• [What is expected]: Pictures aside, please retype the whole listing word for word.

--- START ---

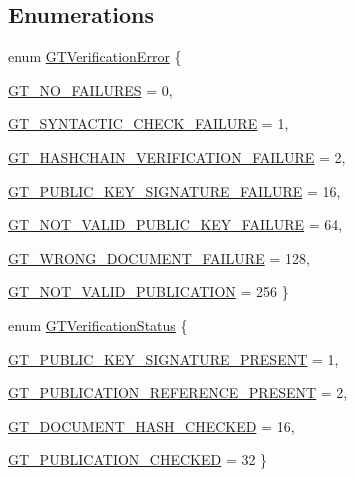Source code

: \subsection*{Enumerations}
\begin{DoxyCompactItemize}
\item 
enum \hyperlink{group__verification_ga00f17574800248075712b4aa9a3faf93}{GTVerificationError} \{ \par
\hyperlink{group__verification_gga00f17574800248075712b4aa9a3faf93ad0b3e065d9489145ca8dde0e85995a23}{GT\_\-NO\_\-FAILURES} =  0, 
\par
\hyperlink{group__verification_gga00f17574800248075712b4aa9a3faf93a06490f6af403f17ad54bd9d6dcc1d26e}{GT\_\-SYNTACTIC\_\-CHECK\_\-FAILURE} =  1, 
\par
\hyperlink{group__verification_gga00f17574800248075712b4aa9a3faf93a47ce39a1f75381a408a9b9b536f9d0d3}{GT\_\-HASHCHAIN\_\-VERIFICATION\_\-FAILURE} =  2, 
\par
\hyperlink{group__verification_gga00f17574800248075712b4aa9a3faf93a499a52b5452a02af6a91257d45edb566}{GT\_\-PUBLIC\_\-KEY\_\-SIGNATURE\_\-FAILURE} =  16, 
\par
\hyperlink{group__verification_gga00f17574800248075712b4aa9a3faf93a258b08f5119a5fbd355b338afe836af0}{GT\_\-NOT\_\-VALID\_\-PUBLIC\_\-KEY\_\-FAILURE} =  64, 
\par
\hyperlink{group__verification_gga00f17574800248075712b4aa9a3faf93aa27848e0a52ca7ec1d60192e1550fd0d}{GT\_\-WRONG\_\-DOCUMENT\_\-FAILURE} =  128, 
\par
\hyperlink{group__verification_gga00f17574800248075712b4aa9a3faf93a90d79e59ed4b4925a4fce5766b0c515c}{GT\_\-NOT\_\-VALID\_\-PUBLICATION} =  256
 \}
\item 
enum \hyperlink{group__verification_gae269a951c7facac91b31ab799f9595d0}{GTVerificationStatus} \{ \par
\hyperlink{group__verification_ggae269a951c7facac91b31ab799f9595d0a7df57423a1d5add755fdb4c284a600ef}{GT\_\-PUBLIC\_\-KEY\_\-SIGNATURE\_\-PRESENT} =  1, 
\par
\hyperlink{group__verification_ggae269a951c7facac91b31ab799f9595d0a4c3c39acf3fee3df147d6b29623a26fa}{GT\_\-PUBLICATION\_\-REFERENCE\_\-PRESENT} =  2, 
\par
\hyperlink{group__verification_ggae269a951c7facac91b31ab799f9595d0abb16c35d0476c33d6a97a820ec97ed66}{GT\_\-DOCUMENT\_\-HASH\_\-CHECKED} =  16, 
\par
\hyperlink{group__verification_ggae269a951c7facac91b31ab799f9595d0af2557d8c2b53bc56273671fa78927eac}{GT\_\-PUBLICATION\_\-CHECKED} =  32
 \}
\end{DoxyCompactItemize}
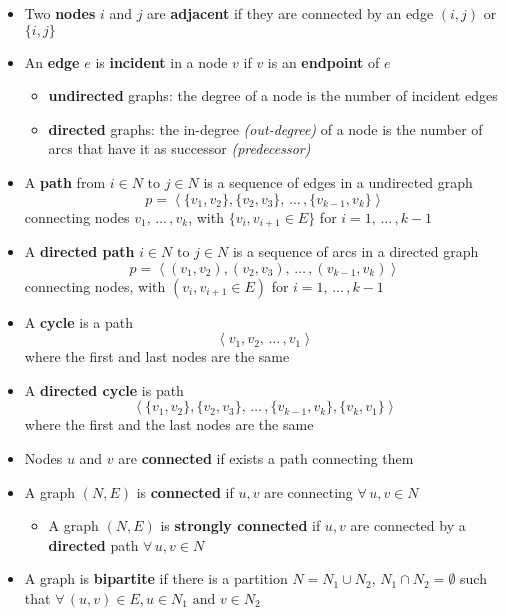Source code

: \documentclass[english]{article}
\begin{document}
\begin{itemize}
  \item Two \textbf{nodes} \(i\) and \(j\) are \textbf{adjacent} if they are connected by an edge \((i, j)\) or \(\{i, j\}\)
  \item An \textbf{edge} \(e\) is \textbf{incident} in a node \(v\) if \(v\) is an \textbf{endpoint} of \(e\)
        \begin{itemize}
          \item \textbf{undirected} graphs: the degree of a node is the number of incident edges
          \item \textbf{directed} graphs: the in-degree \textit{(out-degree)} of a node is the number of arcs that have it as successor \textit{(predecessor)}
        \end{itemize}
  \item A \textbf{path} from \(i \in N \text{ to } j \in N\) is a sequence of edges in a undirected graph
        \[ p = \left\langle \{v_1, v_2\}, \{v_2, v_3\}, \, \ldots \,, \{v_{k-1}, v_k\}\right\rangle \]
        connecting nodes \(v_1, \, \ldots \,, v_k\), with \(\{v_i, v_{i+1} \in E\}\) for \(i = 1, \, \ldots \,, k-1\)
  \item A \textbf{directed path} \(i \in N \text{ to } j \in N\) is a sequence of arcs in a directed graph
        \[ p = \left\langle (v_1, v_2), (v_2, v_3), \, \ldots \,, (v_{k-1}, v_k)\right\rangle \]
        connecting nodes, with  \((v_i, v_{i+1} \in E)\)  for \(i = 1, \, \ldots \,, k-1\)
  \item A \textbf{cycle} is a path \[ \left\langle v_1, v_2, \, \ldots \,, v_1 \right\rangle \] where the first and last nodes are the same
  \item A \textbf{directed cycle} is path \[ \left\langle \{v_1, v_2\}, \{v_2, v_3\}, \, \ldots \,, \{v_{k-1}, v_k\}, \{v_k, v_1\}\right\rangle \]
        where the first and the last nodes are the same
  \item Nodes \(u\) and \(v\) are \textbf{connected} if exists a path connecting them
  \item A graph \((N, E)\) is \textbf{connected} if \(u, v\) are connecting \(\forall \, u, v \in N\)
        \begin{itemize}
          \item A graph \((N, E)\) is \textbf{strongly connected} if \(u, v\) are connected by a \textbf{directed} path \(\forall \, u, v \in N\)
        \end{itemize}
  \item A graph is \textbf{bipartite} if there is a partition \(N = N_1 \cup N_2, \, N_1 \cap N_2 = \emptyset\) such that \(\forall \, (u, v) \in E, u \in N_1 \text{ and } v \in N_2\)

\end{itemize}
\end{document}
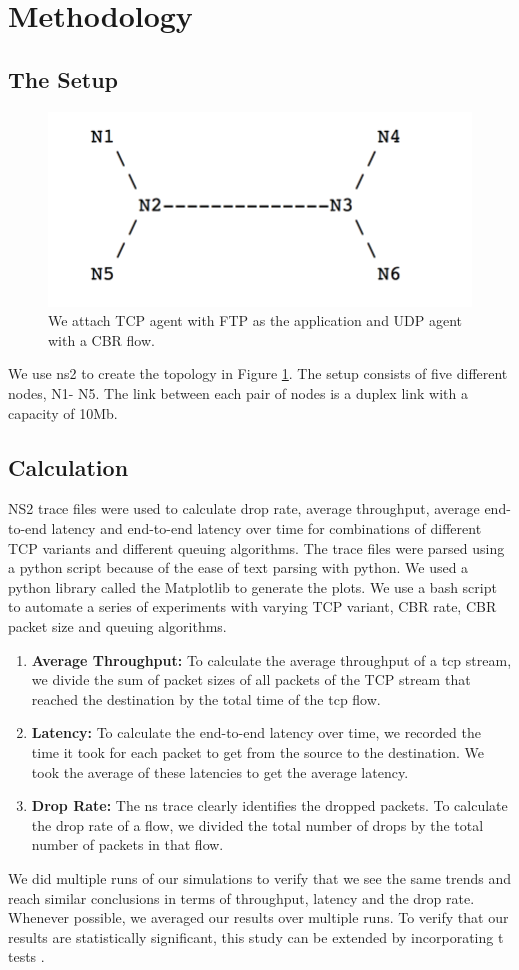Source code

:  \section{Methodology}\label{sec:methodology}
 \subsection{The Setup}
  \begin{figure}[!htbp]
  	\centering 
	\includegraphics[scale=0.4]{setup.png}
	\caption{We attach TCP agent with FTP as the application and UDP agent with a CBR flow.}
	\label{fig:setup}
\end{figure}
We use ns2 to create the topology in Figure \ref{fig:setup}. The setup consists of five different nodes, N1- N5. The link between each pair of nodes is a duplex link with a capacity of 10Mb.
\subsection{Calculation}
NS2 trace files were used to calculate drop rate, average throughput, average end-to-end latency and end-to-end latency over time for combinations of different TCP variants and different queuing algorithms. The trace files were parsed using a python script because of the ease of text parsing with python. We used a python library called the Matplotlib to generate the plots. We use a bash script to automate a series of experiments with varying TCP variant, CBR rate, CBR packet size and queuing algorithms. 
\begin{enumerate}
\item \textbf{Average Throughput:} To calculate the average throughput of a tcp stream, we divide the sum of packet sizes of all packets of the TCP stream that reached the destination by the total time of the tcp flow. 
\item \textbf{Latency:} To calculate the end-to-end latency over time, we recorded the time it took for each packet to get from the source to the destination. We took the average of these latencies to get the average latency. 
\item \textbf{Drop Rate:} The ns trace clearly identifies the dropped packets. To calculate the drop rate of a flow, we divided the total number of drops by the total number of packets in that flow.
\end{enumerate}
We did multiple runs of our simulations to verify that we see the same trends and reach similar conclusions in terms of throughput, latency and the drop rate. Whenever possible, we averaged our results over multiple runs. To verify that our results are statistically significant, this study can be extended by incorporating t tests .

--- END ---

• [Response]:
Source code

: \subsection*{Enumerations}
\begin{DoxyCompactItemize}
\item 
enum \hyperlink{group__verification_ga00f17574800248075712b4aa9a3faf93}{GTVerificationError} \{ \par
\hyperlink{group__verification_gga00f17574800248075712b4aa9a3faf93ad0b3e065d9489145ca8dde0e85995a23}{GT\_\-NO\_\-FAILURES} =  0, 
\par
\hyperlink{group__verification_gga00f17574800248075712b4aa9a3faf93a06490f6af403f17ad54bd9d6dcc1d26e}{GT\_\-SYNTACTIC\_\-CHECK\_\-FAILURE} =  1, 
\par
\hyperlink{group__verification_gga00f17574800248075712b4aa9a3faf93a47ce39a1f75381a408a9b9b536f9d0d3}{GT\_\-HASHCHAIN\_\-VERIFICATION\_\-FAILURE} =  2, 
\par
\hyperlink{group__verification_gga00f17574800248075712b4aa9a3faf93a499a52b5452a02af6a91257d45edb566}{GT\_\-PUBLIC\_\-KEY\_\-SIGNATURE\_\-FAILURE} =  16, 
\par
\hyperlink{group__verification_gga00f17574800248075712b4aa9a3faf93a258b08f5119a5fbd355b338afe836af0}{GT\_\-NOT\_\-VALID\_\-PUBLIC\_\-KEY\_\-FAILURE} =  64, 
\par
\hyperlink{group__verification_gga00f17574800248075712b4aa9a3faf93aa27848e0a52ca7ec1d60192e1550fd0d}{GT\_\-WRONG\_\-DOCUMENT\_\-FAILURE} =  128, 
\par
\hyperlink{group__verification_gga00f17574800248075712b4aa9a3faf93a90d79e59ed4b4925a4fce5766b0c515c}{GT\_\-NOT\_\-VALID\_\-PUBLICATION} =  256
 \}
\item 
enum \hyperlink{group__verification_gae269a951c7facac91b31ab799f9595d0}{GTVerificationStatus} \{ \par
\hyperlink{group__verification_ggae269a951c7facac91b31ab799f9595d0a7df57423a1d5add755fdb4c284a600ef}{GT\_\-PUBLIC\_\-KEY\_\-SIGNATURE\_\-PRESENT} =  1, 
\par
\hyperlink{group__verification_ggae269a951c7facac91b31ab799f9595d0a4c3c39acf3fee3df147d6b29623a26fa}{GT\_\-PUBLICATION\_\-REFERENCE\_\-PRESENT} =  2, 
\par
\hyperlink{group__verification_ggae269a951c7facac91b31ab799f9595d0abb16c35d0476c33d6a97a820ec97ed66}{GT\_\-DOCUMENT\_\-HASH\_\-CHECKED} =  16, 
\par
\hyperlink{group__verification_ggae269a951c7facac91b31ab799f9595d0af2557d8c2b53bc56273671fa78927eac}{GT\_\-PUBLICATION\_\-CHECKED} =  32
 \}
\end{DoxyCompactItemize}
Source code

: \documentclass[english]{article}
\begin{document}
\begin{itemize}
  \item Two \textbf{nodes} \(i\) and \(j\) are \textbf{adjacent} if they are connected by an edge \((i, j)\) or \(\{i, j\}\)
  \item An \textbf{edge} \(e\) is \textbf{incident} in a node \(v\) if \(v\) is an \textbf{endpoint} of \(e\)
        \begin{itemize}
          \item \textbf{undirected} graphs: the degree of a node is the number of incident edges
          \item \textbf{directed} graphs: the in-degree \textit{(out-degree)} of a node is the number of arcs that have it as successor \textit{(predecessor)}
        \end{itemize}
  \item A \textbf{path} from \(i \in N \text{ to } j \in N\) is a sequence of edges in a undirected graph
        \[ p = \left\langle \{v_1, v_2\}, \{v_2, v_3\}, \, \ldots \,, \{v_{k-1}, v_k\}\right\rangle \]
        connecting nodes \(v_1, \, \ldots \,, v_k\), with \(\{v_i, v_{i+1} \in E\}\) for \(i = 1, \, \ldots \,, k-1\)
  \item A \textbf{directed path} \(i \in N \text{ to } j \in N\) is a sequence of arcs in a directed graph
        \[ p = \left\langle (v_1, v_2), (v_2, v_3), \, \ldots \,, (v_{k-1}, v_k)\right\rangle \]
        connecting nodes, with  \((v_i, v_{i+1} \in E)\)  for \(i = 1, \, \ldots \,, k-1\)
  \item A \textbf{cycle} is a path \[ \left\langle v_1, v_2, \, \ldots \,, v_1 \right\rangle \] where the first and last nodes are the same
  \item A \textbf{directed cycle} is path \[ \left\langle \{v_1, v_2\}, \{v_2, v_3\}, \, \ldots \,, \{v_{k-1}, v_k\}, \{v_k, v_1\}\right\rangle \]
        where the first and the last nodes are the same
  \item Nodes \(u\) and \(v\) are \textbf{connected} if exists a path connecting them
  \item A graph \((N, E)\) is \textbf{connected} if \(u, v\) are connecting \(\forall \, u, v \in N\)
        \begin{itemize}
          \item A graph \((N, E)\) is \textbf{strongly connected} if \(u, v\) are connected by a \textbf{directed} path \(\forall \, u, v \in N\)
        \end{itemize}
  \item A graph is \textbf{bipartite} if there is a partition \(N = N_1 \cup N_2, \, N_1 \cap N_2 = \emptyset\) such that \(\forall \, (u, v) \in E, u \in N_1 \text{ and } v \in N_2\)

\end{itemize}
\end{document}
Source code

:  \section{Methodology}\label{sec:methodology}
 \subsection{The Setup}
  \begin{figure}[!htbp]
  	\centering 
	\includegraphics[scale=0.4]{setup.png}
	\caption{We attach TCP agent with FTP as the application and UDP agent with a CBR flow.}
	\label{fig:setup}
\end{figure}
We use ns2 to create the topology in Figure \ref{fig:setup}. The setup consists of five different nodes, N1- N5. The link between each pair of nodes is a duplex link with a capacity of 10Mb.
\subsection{Calculation}
NS2 trace files were used to calculate drop rate, average throughput, average end-to-end latency and end-to-end latency over time for combinations of different TCP variants and different queuing algorithms. The trace files were parsed using a python script because of the ease of text parsing with python. We used a python library called the Matplotlib to generate the plots. We use a bash script to automate a series of experiments with varying TCP variant, CBR rate, CBR packet size and queuing algorithms. 
\begin{enumerate}
\item \textbf{Average Throughput:} To calculate the average throughput of a tcp stream, we divide the sum of packet sizes of all packets of the TCP stream that reached the destination by the total time of the tcp flow. 
\item \textbf{Latency:} To calculate the end-to-end latency over time, we recorded the time it took for each packet to get from the source to the destination. We took the average of these latencies to get the average latency. 
\item \textbf{Drop Rate:} The ns trace clearly identifies the dropped packets. To calculate the drop rate of a flow, we divided the total number of drops by the total number of packets in that flow.
\end{enumerate}
We did multiple runs of our simulations to verify that we see the same trends and reach similar conclusions in terms of throughput, latency and the drop rate. Whenever possible, we averaged our results over multiple runs. To verify that our results are statistically significant, this study can be extended by incorporating t tests .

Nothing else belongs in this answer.